O Estado já não esconde suas intenções. Pretende-se acusar os líderes das manifestações de motim contra o Estado Espanhol, os diretores das escolas são ameaçados quando colaboram permitindo o uso das instalações em 1º de outubro. Todos os que pretendem votar serão julgados? Milhares de policiais foram deslocados para a Catalunha, vários barcos atracaram em Barcelona e Tarragona para acomodá-los, não podiam suportar a pressão de estar em hotéis perto da população, e os estivadores deram uma lição de solidariedade: decidiram em assembleia que não dariam serviço aos navios ou aos policiais que iriam alojar-se. Viva os estivadores! Os agricultores reuniram em Lleida cerca de 1.000 tratores. Há resposta de todos os setores sociais. O sindicalismo operário também se colocou em movimento. Foram realizadas várias reuniões entre praticamente todos os sindicatos e nelas foram avaliadas diversas possibilidades de resposta à repressão. Omnium e a ANC (Assembléia Nacional da Catalunha) e os sindicatos CCOO e UGT estabeleceram mecanismos de coordenação para responder com ações de cidadãos e trabalhadores para uma nova escalada repressiva. Vão prender os conselheiros da Generalitat (Governo da Catalunha) ou o Presidente? Será que eles se atrevem a suspender a autonomia? A polícia ocupará todas as cidades e povoados? Vão Colocar um policial em cada urna que será colocada em 1 de outubro?

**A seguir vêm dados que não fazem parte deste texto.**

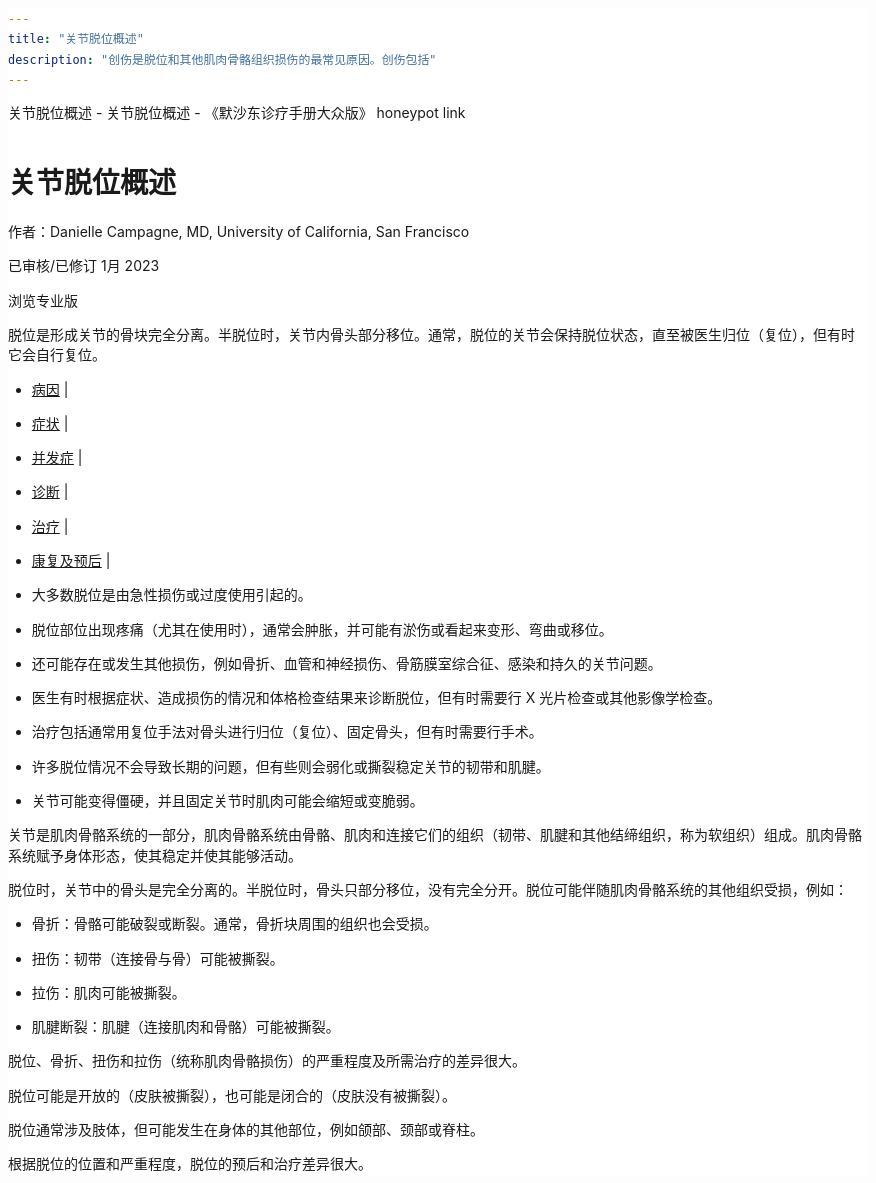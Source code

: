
 ```yaml
---
title: "关节脱位概述"
description: "创伤是脱位和其他肌肉骨骼组织损伤的最常见原因。创伤包括"
---
```


﻿关节脱位概述 \- 关节脱位概述 \- 《默沙东诊疗手册大众版》 honeypot link

# 关节脱位概述

作者：Danielle Campagne, MD, University of California, San Francisco

已审核/已修订 1月 2023

浏览专业版

脱位是形成关节的骨块完全分离。半脱位时，关节内骨头部分移位。通常，脱位的关节会保持脱位状态，直至被医生归位（复位），但有时它会自行复位。

- [病因](#病因_v13965621_zh) \|
- [症状](#症状_v829677_zh) \|
- [并发症](#并发症_v829681_zh) \|
- [诊断](#诊断_v829728_zh) \|
- [治疗](#治疗_v829739_zh) \|
- [康复及预后](#康复及预后_v829936_zh) \|

- 大多数脱位是由急性损伤或过度使用引起的。

- 脱位部位出现疼痛（尤其在使用时），通常会肿胀，并可能有淤伤或看起来变形、弯曲或移位。

- 还可能存在或发生其他损伤，例如骨折、血管和神经损伤、骨筋膜室综合征、感染和持久的关节问题。

- 医生有时根据症状、造成损伤的情况和体格检查结果来诊断脱位，但有时需要行 X 光片检查或其他影像学检查。

- 治疗包括通常用复位手法对骨头进行归位（复位）、固定骨头，但有时需要行手术。

- 许多脱位情况不会导致长期的问题，但有些则会弱化或撕裂稳定关节的韧带和肌腱。

- 关节可能变得僵硬，并且固定关节时肌肉可能会缩短或变脆弱。


关节是肌肉骨骼系统的一部分，肌肉骨骼系统由骨骼、肌肉和连接它们的组织（韧带、肌腱和其他结缔组织，称为软组织）组成。肌肉骨骼系统赋予身体形态，使其稳定并使其能够活动。

脱位时，关节中的骨头是完全分离的。半脱位时，骨头只部分移位，没有完全分开。脱位可能伴随肌肉骨骼系统的其他组织受损，例如：

- 骨折：骨骼可能破裂或断裂。通常，骨折块周围的组织也会受损。

- 扭伤：韧带（连接骨与骨）可能被撕裂。

- 拉伤：肌肉可能被撕裂。

- 肌腱断裂：肌腱（连接肌肉和骨骼）可能被撕裂。


脱位、骨折、扭伤和拉伤（统称肌肉骨骼损伤）的严重程度及所需治疗的差异很大。

脱位可能是开放的（皮肤被撕裂），也可能是闭合的（皮肤没有被撕裂）。

脱位通常涉及肢体，但可能发生在身体的其他部位，例如颌部、颈部或脊柱。

根据脱位的位置和严重程度，脱位的预后和治疗差异很大。
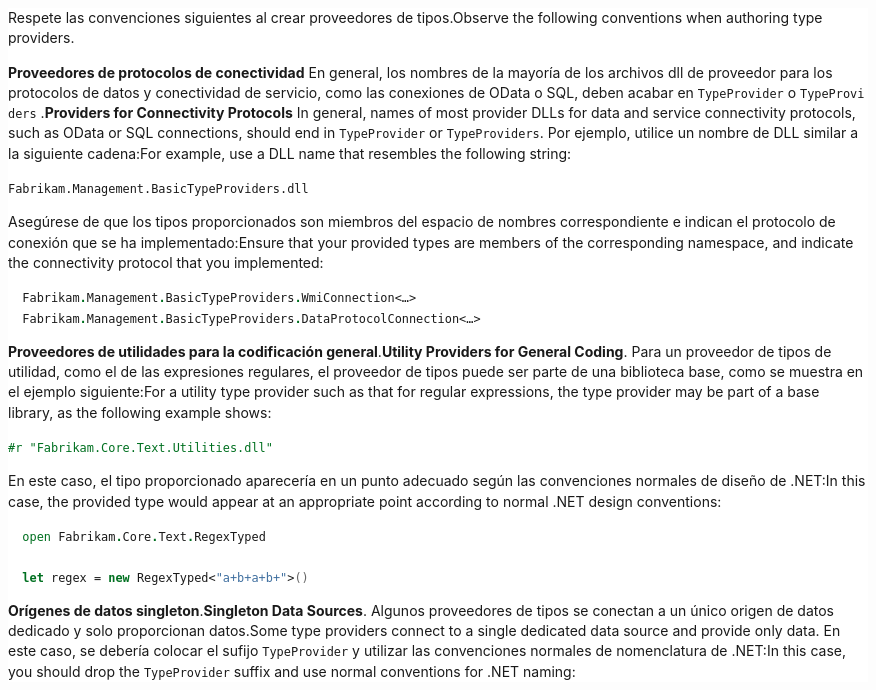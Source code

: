<span data-ttu-id="836e3-360">Respete las convenciones siguientes al crear proveedores de tipos.</span><span class="sxs-lookup"><span data-stu-id="836e3-360">Observe the following conventions when authoring type providers.</span></span>

<span data-ttu-id="836e3-361">**Proveedores de protocolos de conectividad** En general, los nombres de la mayoría de los archivos dll de proveedor para los protocolos de datos y conectividad de servicio, como las conexiones de OData o SQL, deben acabar en `TypeProvider` o `TypeProviders` .</span><span class="sxs-lookup"><span data-stu-id="836e3-361">**Providers for Connectivity Protocols** In general, names of most provider DLLs for data and service connectivity protocols, such as OData or SQL connections, should end in `TypeProvider` or `TypeProviders`.</span></span> <span data-ttu-id="836e3-362">Por ejemplo, utilice un nombre de DLL similar a la siguiente cadena:</span><span class="sxs-lookup"><span data-stu-id="836e3-362">For example, use a DLL name that resembles the following string:</span></span>

`Fabrikam.Management.BasicTypeProviders.dll`

<span data-ttu-id="836e3-363">Asegúrese de que los tipos proporcionados son miembros del espacio de nombres correspondiente e indican el protocolo de conexión que se ha implementado:</span><span class="sxs-lookup"><span data-stu-id="836e3-363">Ensure that your provided types are members of the corresponding namespace, and indicate the connectivity protocol that you implemented:</span></span>

```fsharp
  Fabrikam.Management.BasicTypeProviders.WmiConnection<…>
  Fabrikam.Management.BasicTypeProviders.DataProtocolConnection<…>
```

<span data-ttu-id="836e3-364">**Proveedores de utilidades para la codificación general**.</span><span class="sxs-lookup"><span data-stu-id="836e3-364">**Utility Providers for General Coding**.</span></span>  <span data-ttu-id="836e3-365">Para un proveedor de tipos de utilidad, como el de las expresiones regulares, el proveedor de tipos puede ser parte de una biblioteca base, como se muestra en el ejemplo siguiente:</span><span class="sxs-lookup"><span data-stu-id="836e3-365">For a utility type provider such as that for regular expressions, the type provider may be part of a base library, as the following example shows:</span></span>

```fsharp
#r "Fabrikam.Core.Text.Utilities.dll"
```

<span data-ttu-id="836e3-366">En este caso, el tipo proporcionado aparecería en un punto adecuado según las convenciones normales de diseño de .NET:</span><span class="sxs-lookup"><span data-stu-id="836e3-366">In this case, the provided type would appear at an appropriate point according to normal .NET design conventions:</span></span>

```fsharp
  open Fabrikam.Core.Text.RegexTyped

  let regex = new RegexTyped<"a+b+a+b+">()
```

<span data-ttu-id="836e3-367">**Orígenes de datos singleton**.</span><span class="sxs-lookup"><span data-stu-id="836e3-367">**Singleton Data Sources**.</span></span> <span data-ttu-id="836e3-368">Algunos proveedores de tipos se conectan a un único origen de datos dedicado y solo proporcionan datos.</span><span class="sxs-lookup"><span data-stu-id="836e3-368">Some type providers connect to a single dedicated data source and provide only data.</span></span> <span data-ttu-id="836e3-369">En este caso, se debería colocar el sufijo `TypeProvider` y utilizar las convenciones normales de nomenclatura de .NET:</span><span class="sxs-lookup"><span data-stu-id="836e3-369">In this case, you should drop the `TypeProvider` suffix and use normal conventions for .NET naming:</span></span>
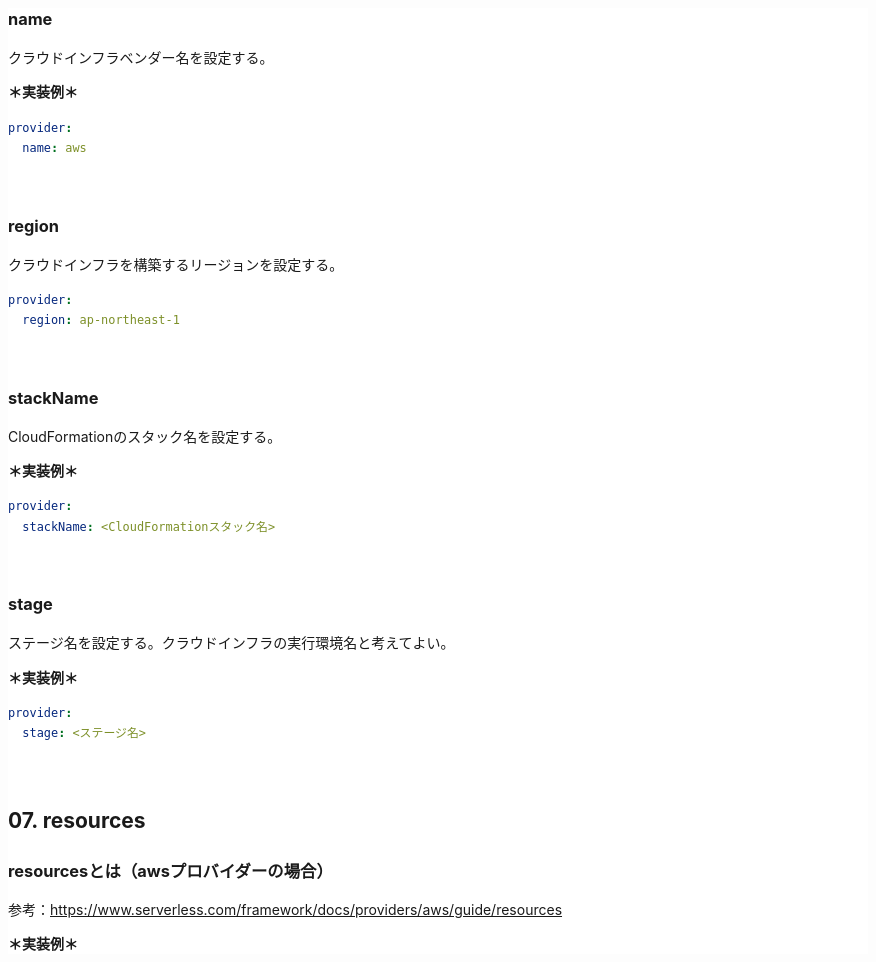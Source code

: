 ### name

クラウドインフラベンダー名を設定する。

**＊実装例＊**

```yaml
provider:
  name: aws
```

<br>

### region

クラウドインフラを構築するリージョンを設定する。

```yaml
provider:
  region: ap-northeast-1
```

<br>

### stackName

CloudFormationのスタック名を設定する。

**＊実装例＊**

```yaml
provider:
  stackName: <CloudFormationスタック名>
```

<br>

### stage

ステージ名を設定する。クラウドインフラの実行環境名と考えてよい。

**＊実装例＊**

```yaml
provider:
  stage: <ステージ名>
```

<br>

## 07. resources

### resourcesとは（awsプロバイダーの場合）

参考：https://www.serverless.com/framework/docs/providers/aws/guide/resources

**＊実装例＊**
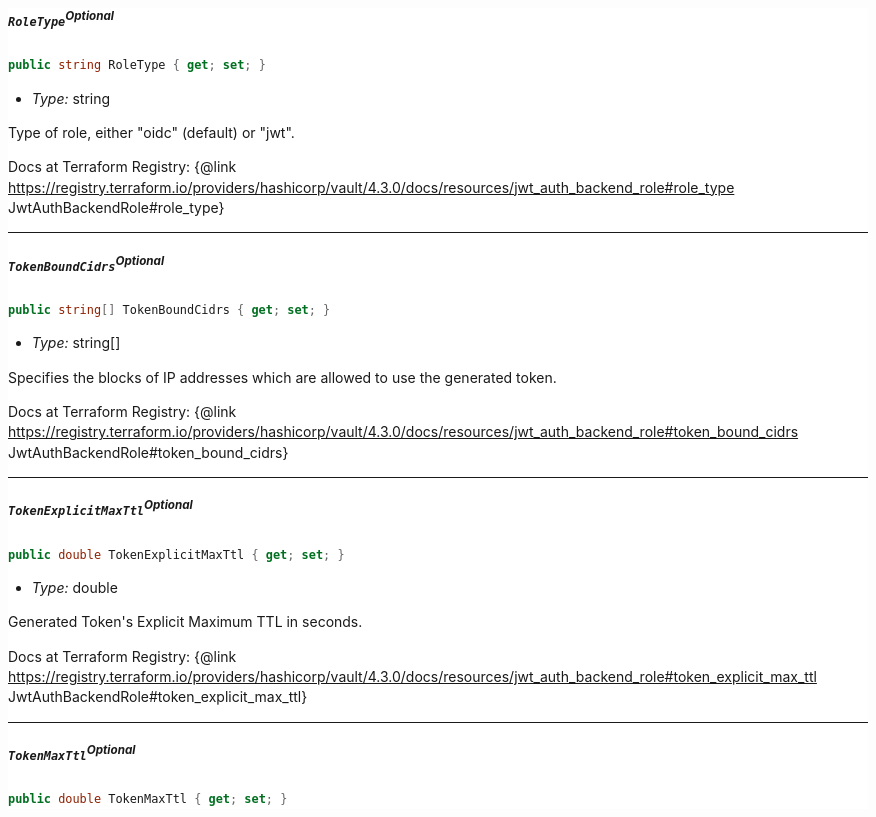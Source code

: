 ##### `RoleType`<sup>Optional</sup> <a name="RoleType" id="@cdktf/provider-vault.jwtAuthBackendRole.JwtAuthBackendRoleConfig.property.roleType"></a>

```csharp
public string RoleType { get; set; }
```

- *Type:* string

Type of role, either "oidc" (default) or "jwt".

Docs at Terraform Registry: {@link https://registry.terraform.io/providers/hashicorp/vault/4.3.0/docs/resources/jwt_auth_backend_role#role_type JwtAuthBackendRole#role_type}

---

##### `TokenBoundCidrs`<sup>Optional</sup> <a name="TokenBoundCidrs" id="@cdktf/provider-vault.jwtAuthBackendRole.JwtAuthBackendRoleConfig.property.tokenBoundCidrs"></a>

```csharp
public string[] TokenBoundCidrs { get; set; }
```

- *Type:* string[]

Specifies the blocks of IP addresses which are allowed to use the generated token.

Docs at Terraform Registry: {@link https://registry.terraform.io/providers/hashicorp/vault/4.3.0/docs/resources/jwt_auth_backend_role#token_bound_cidrs JwtAuthBackendRole#token_bound_cidrs}

---

##### `TokenExplicitMaxTtl`<sup>Optional</sup> <a name="TokenExplicitMaxTtl" id="@cdktf/provider-vault.jwtAuthBackendRole.JwtAuthBackendRoleConfig.property.tokenExplicitMaxTtl"></a>

```csharp
public double TokenExplicitMaxTtl { get; set; }
```

- *Type:* double

Generated Token's Explicit Maximum TTL in seconds.

Docs at Terraform Registry: {@link https://registry.terraform.io/providers/hashicorp/vault/4.3.0/docs/resources/jwt_auth_backend_role#token_explicit_max_ttl JwtAuthBackendRole#token_explicit_max_ttl}

---

##### `TokenMaxTtl`<sup>Optional</sup> <a name="TokenMaxTtl" id="@cdktf/provider-vault.jwtAuthBackendRole.JwtAuthBackendRoleConfig.property.tokenMaxTtl"></a>

```csharp
public double TokenMaxTtl { get; set; }
```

No domingo, 24 de setembro, a mobilização continuou. Um milhão de cédulas foram distribuídas em todo o país, foram criados cartazes, muitos deles impressos em casas particulares e foram pendurados. As praças voltaram a encher, centenas de comícios foram chamados e continuaram durante toda a semana e, apesar das enormes dificuldades, as pessoas estão convencidas de que no dia 1º de outubro se votará. É a conversa habitual entre vizinhos ou bares e lojas: “Você vai votar? Você sabe onde se vota? Você tem a cédula?” Será uma semana intensa e apaixonante.